** Exercise materials follows **

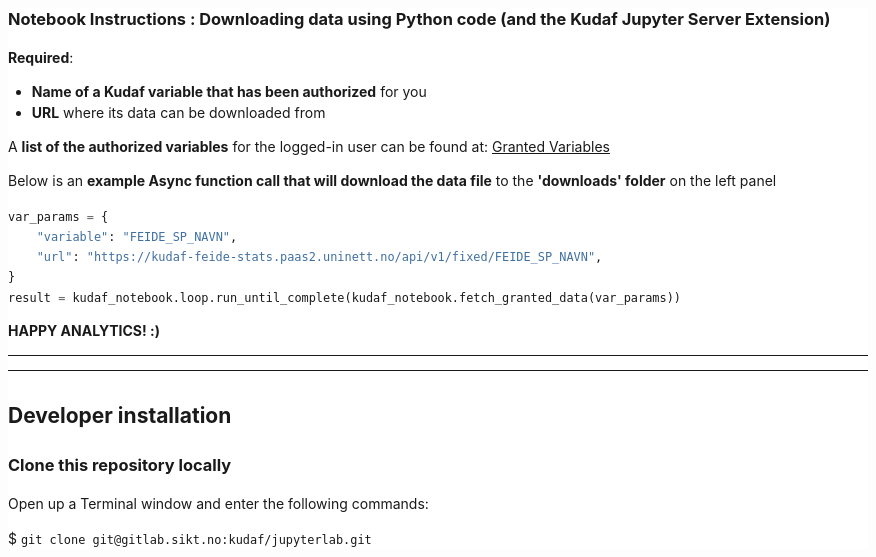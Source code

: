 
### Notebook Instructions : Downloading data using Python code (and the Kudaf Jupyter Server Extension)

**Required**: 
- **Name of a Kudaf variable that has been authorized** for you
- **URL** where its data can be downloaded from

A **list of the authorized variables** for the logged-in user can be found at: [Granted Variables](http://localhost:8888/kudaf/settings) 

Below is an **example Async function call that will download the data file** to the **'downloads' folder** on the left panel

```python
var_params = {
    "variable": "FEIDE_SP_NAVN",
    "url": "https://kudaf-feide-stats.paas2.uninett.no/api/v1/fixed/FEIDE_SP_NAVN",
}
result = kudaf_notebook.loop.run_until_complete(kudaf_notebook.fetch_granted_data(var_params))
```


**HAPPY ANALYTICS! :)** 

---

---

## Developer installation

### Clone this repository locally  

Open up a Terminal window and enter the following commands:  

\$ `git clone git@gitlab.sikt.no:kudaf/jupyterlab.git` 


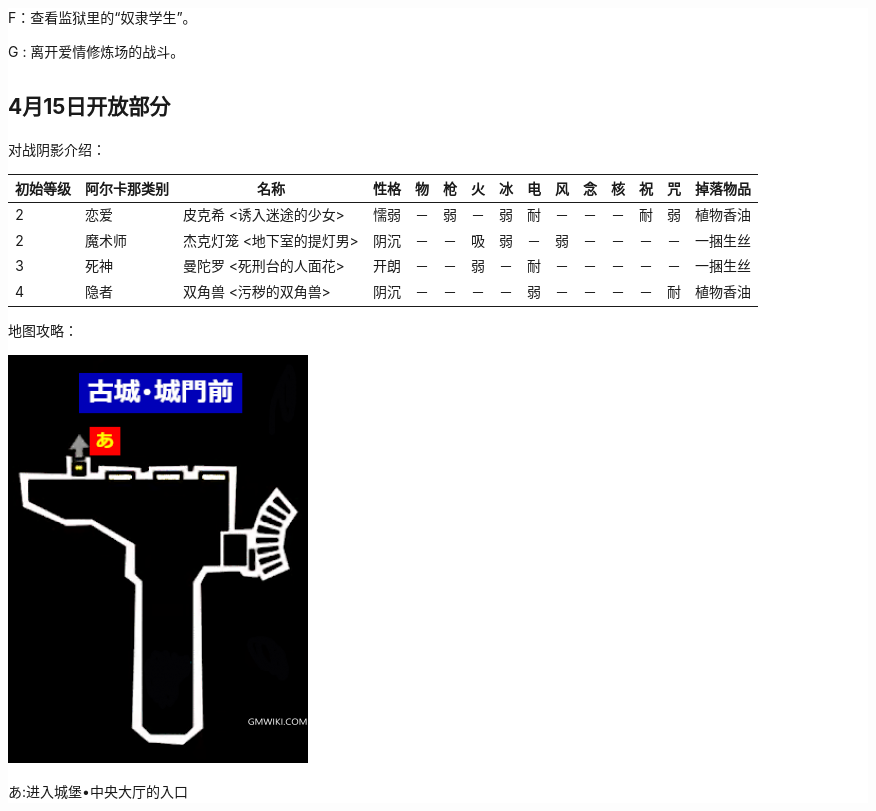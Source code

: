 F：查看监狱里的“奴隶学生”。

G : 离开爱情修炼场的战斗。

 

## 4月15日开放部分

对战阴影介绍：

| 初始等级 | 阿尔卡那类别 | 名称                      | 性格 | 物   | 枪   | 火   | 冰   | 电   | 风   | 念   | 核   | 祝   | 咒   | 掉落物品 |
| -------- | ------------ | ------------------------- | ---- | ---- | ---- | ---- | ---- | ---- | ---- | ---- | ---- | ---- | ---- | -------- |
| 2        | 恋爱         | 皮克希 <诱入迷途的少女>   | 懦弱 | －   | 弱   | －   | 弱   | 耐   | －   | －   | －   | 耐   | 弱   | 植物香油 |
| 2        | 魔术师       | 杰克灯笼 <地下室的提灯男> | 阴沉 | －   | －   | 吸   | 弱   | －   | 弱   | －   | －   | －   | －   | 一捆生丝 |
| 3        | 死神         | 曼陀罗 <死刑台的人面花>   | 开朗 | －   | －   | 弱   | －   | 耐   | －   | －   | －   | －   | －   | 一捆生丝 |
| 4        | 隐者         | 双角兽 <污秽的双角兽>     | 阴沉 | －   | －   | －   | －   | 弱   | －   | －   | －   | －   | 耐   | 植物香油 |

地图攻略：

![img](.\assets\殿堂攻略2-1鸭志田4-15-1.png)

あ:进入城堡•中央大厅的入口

** End of Exercise materials **

Instructions to follow
All entries must be written out again exactly as given, with no pictures in the copy.

Worked solution
Source code

: 
### Notebook Instructions : Downloading data using Python code (and the Kudaf Jupyter Server Extension)

**Required**: 
- **Name of a Kudaf variable that has been authorized** for you
- **URL** where its data can be downloaded from

A **list of the authorized variables** for the logged-in user can be found at: [Granted Variables](http://localhost:8888/kudaf/settings) 

Below is an **example Async function call that will download the data file** to the **'downloads' folder** on the left panel

```python
var_params = {
    "variable": "FEIDE_SP_NAVN",
    "url": "https://kudaf-feide-stats.paas2.uninett.no/api/v1/fixed/FEIDE_SP_NAVN",
}
result = kudaf_notebook.loop.run_until_complete(kudaf_notebook.fetch_granted_data(var_params))
```


**HAPPY ANALYTICS! :)** 

---

---

## Developer installation

### Clone this repository locally  

Open up a Terminal window and enter the following commands:  

\$ `git clone git@gitlab.sikt.no:kudaf/jupyterlab.git` 


Source code

: F：查看监狱里的“奴隶学生”。

G : 离开爱情修炼场的战斗。

 

## 4月15日开放部分

对战阴影介绍：

| 初始等级 | 阿尔卡那类别 | 名称                      | 性格 | 物   | 枪   | 火   | 冰   | 电   | 风   | 念   | 核   | 祝   | 咒   | 掉落物品 |
| -------- | ------------ | ------------------------- | ---- | ---- | ---- | ---- | ---- | ---- | ---- | ---- | ---- | ---- | ---- | -------- |
| 2        | 恋爱         | 皮克希 <诱入迷途的少女>   | 懦弱 | －   | 弱   | －   | 弱   | 耐   | －   | －   | －   | 耐   | 弱   | 植物香油 |
| 2        | 魔术师       | 杰克灯笼 <地下室的提灯男> | 阴沉 | －   | －   | 吸   | 弱   | －   | 弱   | －   | －   | －   | －   | 一捆生丝 |
| 3        | 死神         | 曼陀罗 <死刑台的人面花>   | 开朗 | －   | －   | 弱   | －   | 耐   | －   | －   | －   | －   | －   | 一捆生丝 |
| 4        | 隐者         | 双角兽 <污秽的双角兽>     | 阴沉 | －   | －   | －   | －   | 弱   | －   | －   | －   | －   | 耐   | 植物香油 |

地图攻略：

![img](.\assets\殿堂攻略2-1鸭志田4-15-1.png)

あ:进入城堡•中央大厅的入口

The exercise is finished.